As a therapist, I want to gently complicate one of the Michal Leibowitz piece, “There’s a Link Between Therapy Culture and Childlessness.” She suggests that therapy often flattens the narrative of our childhoods into one of blame. Yes, she offers a compelling and vulnerable reflection on how generational ideas about harm, trauma, and parenting may be reshaping our relationship to parenthood itself.
And, yes, “therapy culture”—especially in its most distilled, social-media-driven form—can indeed reduce complexity into easy diagnoses and hashtags. In that arena, “toxic parents,” “trauma responses,” and “no contact” can become overly broad categories that leave little room for context, contradiction, or relational repair.
But that’s not what therapy itself, at its best, is about.
I say this not only as someone newly in private practice, but as someone who came to clinical work later in life.

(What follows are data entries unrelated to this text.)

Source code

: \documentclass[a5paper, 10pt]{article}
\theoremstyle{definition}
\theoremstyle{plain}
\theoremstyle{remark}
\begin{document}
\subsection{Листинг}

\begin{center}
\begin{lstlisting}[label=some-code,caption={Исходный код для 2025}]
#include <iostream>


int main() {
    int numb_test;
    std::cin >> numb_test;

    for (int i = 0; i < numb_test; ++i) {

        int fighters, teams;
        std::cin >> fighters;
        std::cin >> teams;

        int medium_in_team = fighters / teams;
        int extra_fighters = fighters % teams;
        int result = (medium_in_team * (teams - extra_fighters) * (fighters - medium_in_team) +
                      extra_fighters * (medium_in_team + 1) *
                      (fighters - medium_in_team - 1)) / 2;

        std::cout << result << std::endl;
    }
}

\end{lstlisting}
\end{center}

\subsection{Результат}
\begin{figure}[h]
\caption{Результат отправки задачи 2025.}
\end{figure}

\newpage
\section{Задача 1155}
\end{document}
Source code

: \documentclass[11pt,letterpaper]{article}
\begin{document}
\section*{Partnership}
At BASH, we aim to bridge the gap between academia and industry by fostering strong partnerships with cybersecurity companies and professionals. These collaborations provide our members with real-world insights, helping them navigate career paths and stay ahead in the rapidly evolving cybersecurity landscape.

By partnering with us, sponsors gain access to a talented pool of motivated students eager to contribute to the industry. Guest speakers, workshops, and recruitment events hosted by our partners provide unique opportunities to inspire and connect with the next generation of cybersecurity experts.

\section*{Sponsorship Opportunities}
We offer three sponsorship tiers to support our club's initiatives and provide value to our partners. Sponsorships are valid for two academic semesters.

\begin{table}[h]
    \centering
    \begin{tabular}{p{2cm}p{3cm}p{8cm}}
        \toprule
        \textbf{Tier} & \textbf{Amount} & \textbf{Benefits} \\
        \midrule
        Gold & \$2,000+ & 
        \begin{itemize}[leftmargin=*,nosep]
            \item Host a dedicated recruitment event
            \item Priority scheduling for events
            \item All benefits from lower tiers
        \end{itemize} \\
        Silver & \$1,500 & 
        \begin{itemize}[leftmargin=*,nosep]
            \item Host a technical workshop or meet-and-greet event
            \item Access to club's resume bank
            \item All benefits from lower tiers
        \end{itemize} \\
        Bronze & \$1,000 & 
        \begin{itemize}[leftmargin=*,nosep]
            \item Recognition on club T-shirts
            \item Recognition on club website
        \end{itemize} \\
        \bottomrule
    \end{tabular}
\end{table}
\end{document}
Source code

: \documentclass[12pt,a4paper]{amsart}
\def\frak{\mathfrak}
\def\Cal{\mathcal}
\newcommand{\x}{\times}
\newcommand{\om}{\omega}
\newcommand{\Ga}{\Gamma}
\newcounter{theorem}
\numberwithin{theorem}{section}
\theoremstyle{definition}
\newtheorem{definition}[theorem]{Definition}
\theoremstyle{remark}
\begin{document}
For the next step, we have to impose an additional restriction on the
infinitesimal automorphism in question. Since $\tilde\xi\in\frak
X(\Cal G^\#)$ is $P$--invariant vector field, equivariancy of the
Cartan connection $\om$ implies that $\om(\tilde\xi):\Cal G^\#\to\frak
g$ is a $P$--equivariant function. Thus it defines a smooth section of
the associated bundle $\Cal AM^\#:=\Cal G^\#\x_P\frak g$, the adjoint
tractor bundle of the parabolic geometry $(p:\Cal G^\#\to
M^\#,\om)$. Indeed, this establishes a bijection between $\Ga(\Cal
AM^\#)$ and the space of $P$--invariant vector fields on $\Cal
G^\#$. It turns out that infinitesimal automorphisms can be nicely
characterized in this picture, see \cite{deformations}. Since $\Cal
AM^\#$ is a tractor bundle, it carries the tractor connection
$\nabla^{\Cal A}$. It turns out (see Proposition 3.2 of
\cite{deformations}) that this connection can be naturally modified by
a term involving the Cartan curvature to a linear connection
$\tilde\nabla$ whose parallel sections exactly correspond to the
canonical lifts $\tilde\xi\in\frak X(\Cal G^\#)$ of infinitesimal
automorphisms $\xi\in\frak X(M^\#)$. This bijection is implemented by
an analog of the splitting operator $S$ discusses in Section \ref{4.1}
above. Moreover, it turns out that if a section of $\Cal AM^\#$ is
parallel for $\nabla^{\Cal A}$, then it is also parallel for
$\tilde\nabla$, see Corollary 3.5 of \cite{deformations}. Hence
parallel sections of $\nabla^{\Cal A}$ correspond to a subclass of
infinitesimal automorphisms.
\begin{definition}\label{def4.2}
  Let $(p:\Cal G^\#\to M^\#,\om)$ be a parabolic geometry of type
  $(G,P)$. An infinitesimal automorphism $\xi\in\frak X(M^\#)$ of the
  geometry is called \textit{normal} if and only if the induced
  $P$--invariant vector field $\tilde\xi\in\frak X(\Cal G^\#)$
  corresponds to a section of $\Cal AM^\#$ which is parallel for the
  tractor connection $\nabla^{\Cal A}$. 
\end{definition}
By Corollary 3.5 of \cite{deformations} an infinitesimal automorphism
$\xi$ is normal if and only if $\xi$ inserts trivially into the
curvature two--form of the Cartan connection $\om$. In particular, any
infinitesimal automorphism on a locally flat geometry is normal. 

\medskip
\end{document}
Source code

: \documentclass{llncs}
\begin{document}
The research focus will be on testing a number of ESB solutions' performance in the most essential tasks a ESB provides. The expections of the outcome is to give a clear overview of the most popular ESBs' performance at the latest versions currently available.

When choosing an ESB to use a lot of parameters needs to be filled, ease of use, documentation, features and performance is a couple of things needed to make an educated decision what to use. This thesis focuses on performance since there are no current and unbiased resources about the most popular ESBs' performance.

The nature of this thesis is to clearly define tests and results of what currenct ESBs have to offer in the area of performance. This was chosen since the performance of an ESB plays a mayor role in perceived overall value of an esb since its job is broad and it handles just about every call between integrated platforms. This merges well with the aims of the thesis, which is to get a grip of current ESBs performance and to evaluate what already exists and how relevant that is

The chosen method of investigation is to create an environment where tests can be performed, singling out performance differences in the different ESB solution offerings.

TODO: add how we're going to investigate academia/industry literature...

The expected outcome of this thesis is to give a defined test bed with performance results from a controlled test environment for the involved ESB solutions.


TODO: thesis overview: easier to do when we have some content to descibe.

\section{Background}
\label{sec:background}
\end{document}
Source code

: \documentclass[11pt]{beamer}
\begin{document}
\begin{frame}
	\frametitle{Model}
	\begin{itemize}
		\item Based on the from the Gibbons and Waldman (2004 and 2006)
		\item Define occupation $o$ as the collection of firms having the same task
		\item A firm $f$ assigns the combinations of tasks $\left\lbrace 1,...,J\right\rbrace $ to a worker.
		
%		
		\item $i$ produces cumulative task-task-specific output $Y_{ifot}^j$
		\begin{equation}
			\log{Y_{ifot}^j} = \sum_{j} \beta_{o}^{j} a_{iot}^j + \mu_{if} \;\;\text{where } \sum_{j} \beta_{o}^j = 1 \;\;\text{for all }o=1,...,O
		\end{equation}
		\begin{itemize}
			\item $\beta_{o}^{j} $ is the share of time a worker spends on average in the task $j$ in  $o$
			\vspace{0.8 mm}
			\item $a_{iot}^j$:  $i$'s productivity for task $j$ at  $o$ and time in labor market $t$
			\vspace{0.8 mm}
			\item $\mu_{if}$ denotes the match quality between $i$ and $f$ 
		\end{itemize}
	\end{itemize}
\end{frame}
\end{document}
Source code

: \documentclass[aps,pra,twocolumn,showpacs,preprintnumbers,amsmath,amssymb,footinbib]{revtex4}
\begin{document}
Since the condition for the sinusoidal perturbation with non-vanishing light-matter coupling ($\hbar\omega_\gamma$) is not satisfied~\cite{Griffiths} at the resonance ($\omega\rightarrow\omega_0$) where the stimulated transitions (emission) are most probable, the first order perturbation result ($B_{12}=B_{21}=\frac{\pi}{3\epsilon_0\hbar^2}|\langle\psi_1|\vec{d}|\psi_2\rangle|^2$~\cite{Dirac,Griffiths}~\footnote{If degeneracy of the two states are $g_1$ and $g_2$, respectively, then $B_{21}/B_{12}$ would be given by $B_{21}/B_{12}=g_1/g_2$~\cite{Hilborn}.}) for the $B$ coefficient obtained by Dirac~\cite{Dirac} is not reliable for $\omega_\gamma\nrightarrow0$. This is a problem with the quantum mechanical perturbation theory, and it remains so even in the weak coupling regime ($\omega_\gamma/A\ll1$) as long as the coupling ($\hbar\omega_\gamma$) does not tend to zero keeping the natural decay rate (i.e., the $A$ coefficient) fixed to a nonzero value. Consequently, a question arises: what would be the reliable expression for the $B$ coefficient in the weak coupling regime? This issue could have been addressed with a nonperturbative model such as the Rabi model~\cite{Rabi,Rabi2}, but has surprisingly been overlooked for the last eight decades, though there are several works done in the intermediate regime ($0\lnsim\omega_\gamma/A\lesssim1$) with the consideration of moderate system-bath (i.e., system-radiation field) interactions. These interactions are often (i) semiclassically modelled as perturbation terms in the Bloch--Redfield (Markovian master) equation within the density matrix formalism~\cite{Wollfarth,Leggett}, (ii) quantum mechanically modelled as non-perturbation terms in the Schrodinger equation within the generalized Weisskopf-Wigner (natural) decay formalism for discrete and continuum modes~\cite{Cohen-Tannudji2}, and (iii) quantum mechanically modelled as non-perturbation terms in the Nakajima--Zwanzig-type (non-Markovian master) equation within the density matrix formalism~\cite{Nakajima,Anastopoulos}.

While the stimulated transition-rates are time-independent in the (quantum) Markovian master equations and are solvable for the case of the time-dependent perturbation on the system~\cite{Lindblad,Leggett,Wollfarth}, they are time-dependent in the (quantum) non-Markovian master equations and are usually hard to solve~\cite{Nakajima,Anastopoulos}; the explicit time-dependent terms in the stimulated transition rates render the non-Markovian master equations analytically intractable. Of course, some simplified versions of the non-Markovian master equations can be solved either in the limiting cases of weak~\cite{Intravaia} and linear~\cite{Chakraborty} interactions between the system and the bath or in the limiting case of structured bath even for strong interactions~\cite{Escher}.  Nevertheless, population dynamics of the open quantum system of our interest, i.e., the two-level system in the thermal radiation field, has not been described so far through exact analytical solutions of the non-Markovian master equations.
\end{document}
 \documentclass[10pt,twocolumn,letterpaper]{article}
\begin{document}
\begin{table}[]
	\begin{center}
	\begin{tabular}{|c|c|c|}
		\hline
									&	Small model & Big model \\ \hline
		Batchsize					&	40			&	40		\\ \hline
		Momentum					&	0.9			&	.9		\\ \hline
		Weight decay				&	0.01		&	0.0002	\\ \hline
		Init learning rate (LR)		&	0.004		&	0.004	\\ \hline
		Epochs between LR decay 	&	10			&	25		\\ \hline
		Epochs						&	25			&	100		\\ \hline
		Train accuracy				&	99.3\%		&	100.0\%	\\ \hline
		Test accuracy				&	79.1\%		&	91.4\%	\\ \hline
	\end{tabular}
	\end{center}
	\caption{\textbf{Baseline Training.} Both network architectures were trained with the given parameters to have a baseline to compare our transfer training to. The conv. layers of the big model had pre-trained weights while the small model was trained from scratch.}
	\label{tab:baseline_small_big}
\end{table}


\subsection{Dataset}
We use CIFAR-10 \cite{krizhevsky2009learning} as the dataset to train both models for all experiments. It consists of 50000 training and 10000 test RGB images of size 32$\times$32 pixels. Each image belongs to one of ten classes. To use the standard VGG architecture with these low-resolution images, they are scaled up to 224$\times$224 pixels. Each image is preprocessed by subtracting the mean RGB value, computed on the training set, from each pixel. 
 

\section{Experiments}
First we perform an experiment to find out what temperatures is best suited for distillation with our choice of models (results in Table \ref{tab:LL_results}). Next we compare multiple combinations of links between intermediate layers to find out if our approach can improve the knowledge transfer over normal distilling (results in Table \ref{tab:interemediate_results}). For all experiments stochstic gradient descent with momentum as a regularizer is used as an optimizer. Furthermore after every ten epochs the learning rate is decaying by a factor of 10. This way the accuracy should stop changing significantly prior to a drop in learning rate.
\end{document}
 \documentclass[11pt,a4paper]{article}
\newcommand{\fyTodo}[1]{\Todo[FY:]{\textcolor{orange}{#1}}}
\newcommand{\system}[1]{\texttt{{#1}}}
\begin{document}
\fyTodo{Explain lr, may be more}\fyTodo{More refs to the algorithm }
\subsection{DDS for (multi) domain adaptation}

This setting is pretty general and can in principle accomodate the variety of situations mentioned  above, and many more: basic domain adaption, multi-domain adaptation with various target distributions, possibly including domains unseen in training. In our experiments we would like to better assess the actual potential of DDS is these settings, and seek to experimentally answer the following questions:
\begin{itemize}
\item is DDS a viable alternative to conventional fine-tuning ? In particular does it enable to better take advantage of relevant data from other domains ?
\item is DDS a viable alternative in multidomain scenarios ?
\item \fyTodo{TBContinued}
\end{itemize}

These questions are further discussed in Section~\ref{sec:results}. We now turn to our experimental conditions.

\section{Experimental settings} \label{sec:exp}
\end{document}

I recently completed psychoanalytic training at the National Institute for the Psychotherapies in New York, after a long and very different first career—decades in global corporate leadership, much of it based in Asia. My shift into psychotherapy was born from a deep curiosity about what motivates people beneath the surface, beyond performance, beyond role. That curiosity remains central to my work today.
What I’ve found in the therapy room—on both sides of the relationship—is that healing doesn’t come from identifying a villain. It comes from learning to tolerate ambivalence. Therapy, especially as informed by the psychoanalytic tradition, offers a space where we can begin to see others (and ourselves) in more textured terms. Melanie Klein called this the depressive position: the developmental leap in which we come to see our caregivers not as all-good or all-bad, but as fallible, complex people capable of both love and harm.
D.W. Winnicott famously argued that parental failure—so long as it is not extreme—is actually essential to a child’s growth. Children don’t need perfect parents. They need parents who are “good enough.” And often, therapy helps us grieve the loss of an idealized parent so that we can reconnect with the very real, if flawed, love that may have been there all along.
To be clear: some estrangements are necessary and protective. Real trauma exists. But in my experience, the work of therapy is not to flatten—it’s to complicate, to humanize, to make space for pain and connection to coexist.
Leibowitz closes with a recognition that her own parents, while imperfect, loved her deeply. That realization—the sense that our hurt is real and our parents are human—is not an undoing of therapy’s insights. It’s the very heart of them.